# Bar Size



## carlidoe (Jul 30, 2010)

A friend of mine has volunteered to build several wooden log molds for me. Today he asked me what size the inner dimension needed to be. I have been using cake pans for molds so I'm pretty excited to have these suckers finished. My question is, how big are your finished bars of soap?


----------



## Kalne (Oct 25, 2007)

Mine are approx. 3.5 x 2.5 x 1. I cut them slightly thicker than 1" but by the time they are done curing they are 1" thick. Mine weigh between 4.5 and 5 usually. So, middle of the road, not big bars but not small ones either.


----------



## a4patch (Oct 7, 2009)

Mine are about the same size as as Kathy's. Hers are nice and even. Take some time look at the web sites of several members. Then get a small priority box. Now go back and look at how many bars they can fit into a priority box ( I so wish I had done this BEFORE my husband made our slab molds.) You want your size to allow you to put as many bars as possible into the small box. This will be where your bread and butter sales are. Selling 1-6 bars with $5 shipping. 

All that to say this. A shorter fatter bar will allow you to fit more bars in this priority sized box.

Look at PJ's and Vicki's sites in particular.


----------



## carlidoe (Jul 30, 2010)

I never would have thought of that!! Thanks for the input- great advice as always


----------



## NubianSoaps.com (Oct 26, 2007)

Definetly hit usps.com or the post office and take home the 4 flat rate boxes. The $5 small one, the two $11 medium ones and the $14 large box. Make cardboard soap in different sizes and figure out the most economical way of filling the box. I simply lucked out, 4 of my bars fit into the small box, 36 of my bars fit in the medium box that looks like it would hold a shirt, and 50 bars in the large box...I keep the square medium box around for order that also contain lotions and body butters etc.... This way you not only get them to ship you their boxes for free, but you can label and send them without leaving home...this is a huge boon to your business! And yes my bars are really too big, 6 ounces.


----------



## carlidoe (Jul 30, 2010)

I showed him a picture of one I found on the internet. Can't remember now which one it was now. Anyways, the one that holds 10lbs of soap is 33'' long! That sounds crazy to me. I know that one batch of my soap weighs 10lbs but I just can't picture it filling something that LONG. The mold is 2.5'' tall x 3.5'' wide. Just cannot picture it. 33'' long seems like it would be a pain in the butt to store and handle.
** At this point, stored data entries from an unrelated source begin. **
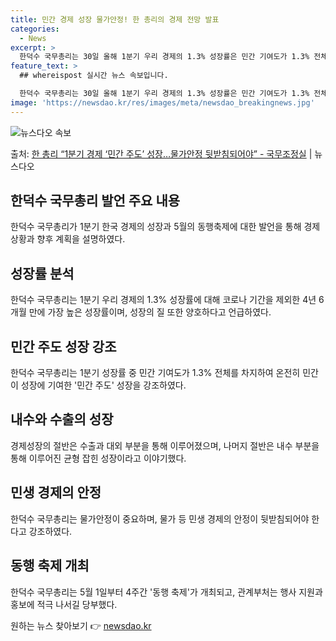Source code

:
 ```yaml
---
title: 민간 경제 성장 물가안정! 한 총리의 경제 전망 발표
categories:
  - News
excerpt: >
  한덕수 국무총리는 30일 올해 1분기 우리 경제의 1.3% 성장률은 민간 기여도가 1.3% 전체를 차지하며 …
feature_text: >
  ## whereispost 실시간 뉴스 속보입니다.

  한덕수 국무총리는 30일 올해 1분기 우리 경제의 1.3% 성장률은 민간 기여도가 1.3% 전체를 차지하며 …
image: 'https://newsdao.kr/res/images/meta/newsdao_breakingnews.jpg'
---
```


![뉴스다오 속보](https://newsdao.kr/res/images/meta/newsdao_breakingnews.jpg)

<p>출처: <a href="https://newsdao.kr/3704" rel="dofollow">한 총리 “1분기 경제 ‘민간 주도’ 성장…물가안정 뒷받침되어야”  - 국무조정실</a> | 뉴스다오</p>

<h2 data-ke-size="size26">한덕수 국무총리 발언 주요 내용</h2>
<p data-ke-size="size16">한덕수 국무총리가 1분기 한국 경제의 성장과 5월의 동행축제에 대한 발언을 통해 경제 상황과 향후 계획을 설명하였다.</p>

<h2 data-ke-size="size26">성장률 분석</h2>
<p data-ke-size="size16">한덕수 국무총리는 1분기 우리 경제의 1.3% 성장률에 대해 코로나 기간을 제외한 4년 6개월 만에 가장 높은 성장률이며, 성장의 질 또한 양호하다고 언급하였다.</p>

<h2 data-ke-size="size26">민간 주도 성장 강조</h2>
<p data-ke-size="size16">한덕수 국무총리는 1분기 성장률 중 민간 기여도가 1.3% 전체를 차지하여 온전히 민간이 성장에 기여한 '민간 주도' 성장을 강조하였다.</p>

<h2 data-ke-size="size26">내수와 수출의 성장</h2>
<p data-ke-size="size16">경제성장의 절반은 수출과 대외 부분을 통해 이루어졌으며, 나머지 절반은 내수 부분을 통해 이루어진 균형 잡힌 성장이라고 이야기했다.</p>

<h2 data-ke-size="size26">민생 경제의 안정</h2>
<p data-ke-size="size16">한덕수 국무총리는 물가안정이 중요하며, 물가 등 민생 경제의 안정이 뒷받침되어야 한다고 강조하였다.</p>

<h2 data-ke-size="size26">동행 축제 개최</h2>
<p data-ke-size="size16">한덕수 국무총리는 5월 1일부터 4주간 '동행 축제'가 개최되고, 관계부처는 행사 지원과 홍보에 적극 나서길 당부했다.</p> 

원하는 뉴스 찾아보기 👉 <a href="https://newsdao.kr" rel="dofollow">newsdao.kr</a>



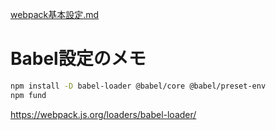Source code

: [webpack基本設定.md](README.md)

# Babel設定のメモ

```bash
npm install -D babel-loader @babel/core @babel/preset-env
npm fund
```
https://webpack.js.org/loaders/babel-loader/

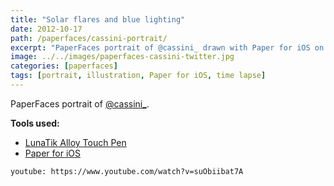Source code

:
 ```yaml
---
title: "Solar flares and blue lighting"
date: 2012-10-17
path: /paperfaces/cassini-portrait/
excerpt: "PaperFaces portrait of @cassini_ drawn with Paper for iOS on an iPad."
image: ../../images/paperfaces-cassini-twitter.jpg
categories: [paperfaces]
tags: [portrait, illustration, Paper for iOS, time lapse]
---
```


PaperFaces portrait of [@cassini_](https://twitter.com/cassini_).

**Tools used:**

- [LunaTik Alloy Touch Pen](https://www.amazon.com/gp/product/B00821TR7G/ref=as_li_ss_tl?ie=UTF8&tag=mademist-20&linkCode=as2&camp=1789&creative=390957&creativeASIN=B00821TR7G)
- [Paper for iOS](https://paper.bywetransfer.com/)

`youtube: https://www.youtube.com/watch?v=suObiibat7A`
Any of you use one this length?


----------



## Kalne (Oct 25, 2007)

That is very long. My longest 'log' is 20 inches. When I wanted to make larger batches, instead of going longer I went wider and now split the 'slab' into to logs (dh built a log splitter for me). Next year I'm going to have dh make a mold for me that is 3 logs wide and see if I can handle that. I don't like trying to pour into separate molds with my colored batches as the color just doesn't get evenly dispersed and I end up with a lot of bars with little color. But with the plain soaps I can pour one batch into multiple molds.


----------



## Faye Farms (Sep 14, 2009)

Not 33", but mine are 24". Not bad to handle at all.


----------



## a4patch (Oct 7, 2009)

If you use wood. Make sure the length will fit in your oven if you decide to oven process. CPOP..


Kathy do you have picts of your log cutter? Could you post them if not.


----------